### REQUIRED ACTION
Exactly the lines from the beginning of the records below through the line with "real rb\_ =1., \\" must be given again, without pictures.

:: INPUT RECORDS ::

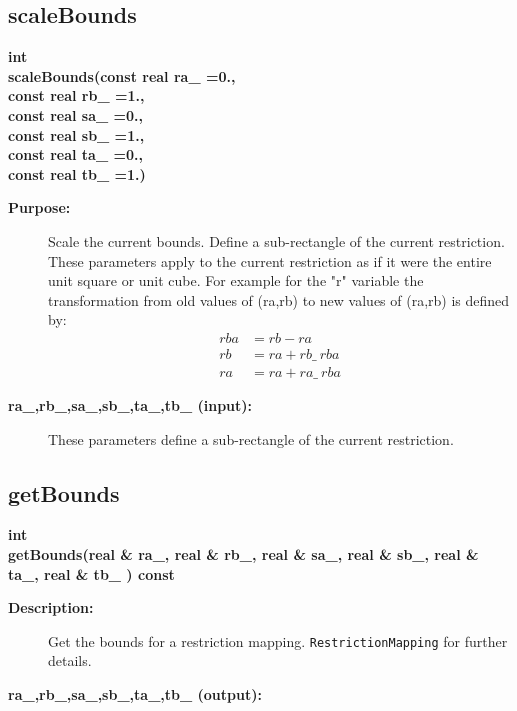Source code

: \subsection{scaleBounds}
 
\begin{flushleft} \textbf{%
int  \\ 
\settowidth{\RestrictionMappingIncludeArgIndent}{scaleBounds(}%
scaleBounds(const real ra\_ =0.,\\ 
\hspace{\RestrictionMappingIncludeArgIndent}const real rb\_ =1., \\ 
\hspace{\RestrictionMappingIncludeArgIndent}const real sa\_ =0.,\\ 
\hspace{\RestrictionMappingIncludeArgIndent}const real sb\_ =1.,\\ 
\hspace{\RestrictionMappingIncludeArgIndent}const real ta\_ =0.,\\ 
\hspace{\RestrictionMappingIncludeArgIndent}const real tb\_   =1.)
}\end{flushleft}
\begin{description}
\item[{\bf Purpose:}]  
    Scale the current bounds. Define a sub-rectangle of the current restriction.
  These parameters apply to the current restriction as if it were the entire unit square
  or unit cube. For example for the "r" variable the transformation from old values of
   (ra,rb) to new values of (ra,rb) is defined by:
  \begin{align*}
     rba &= rb-ra \\
     rb &= ra+rb\_ ~rba \\
     ra &= ra+ra\_ ~rba
  \end{align*}
   
\item[{\bf ra\_,rb\_,sa\_,sb\_,ta\_,tb\_ (input):}]  These parameters define a 
 sub-rectangle of the current restriction.
\end{description}
\subsection{getBounds}
 
\begin{flushleft} \textbf{%
int  \\ 
\settowidth{\RestrictionMappingIncludeArgIndent}{getBounds(}%
getBounds(real \& ra\_, real \& rb\_, real \& sa\_, real \& sb\_, real \& ta\_, real \& tb\_ ) const
}\end{flushleft}
\begin{description}
\item[{\bf Description:}] 
  Get the bounds for a restriction mapping.
   {\tt RestrictionMapping} for further details.
\item[{\bf ra\_,rb\_,sa\_,sb\_,ta\_,tb\_ (output):}]  
\end{description}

:::

### ANSWER TO THIS TASK
Source code

: \subsection{scaleBounds}
 
\begin{flushleft} \textbf{%
int  \\ 
\settowidth{\RestrictionMappingIncludeArgIndent}{scaleBounds(}%
scaleBounds(const real ra\_ =0.,\\ 
\hspace{\RestrictionMappingIncludeArgIndent}const real rb\_ =1., \\ 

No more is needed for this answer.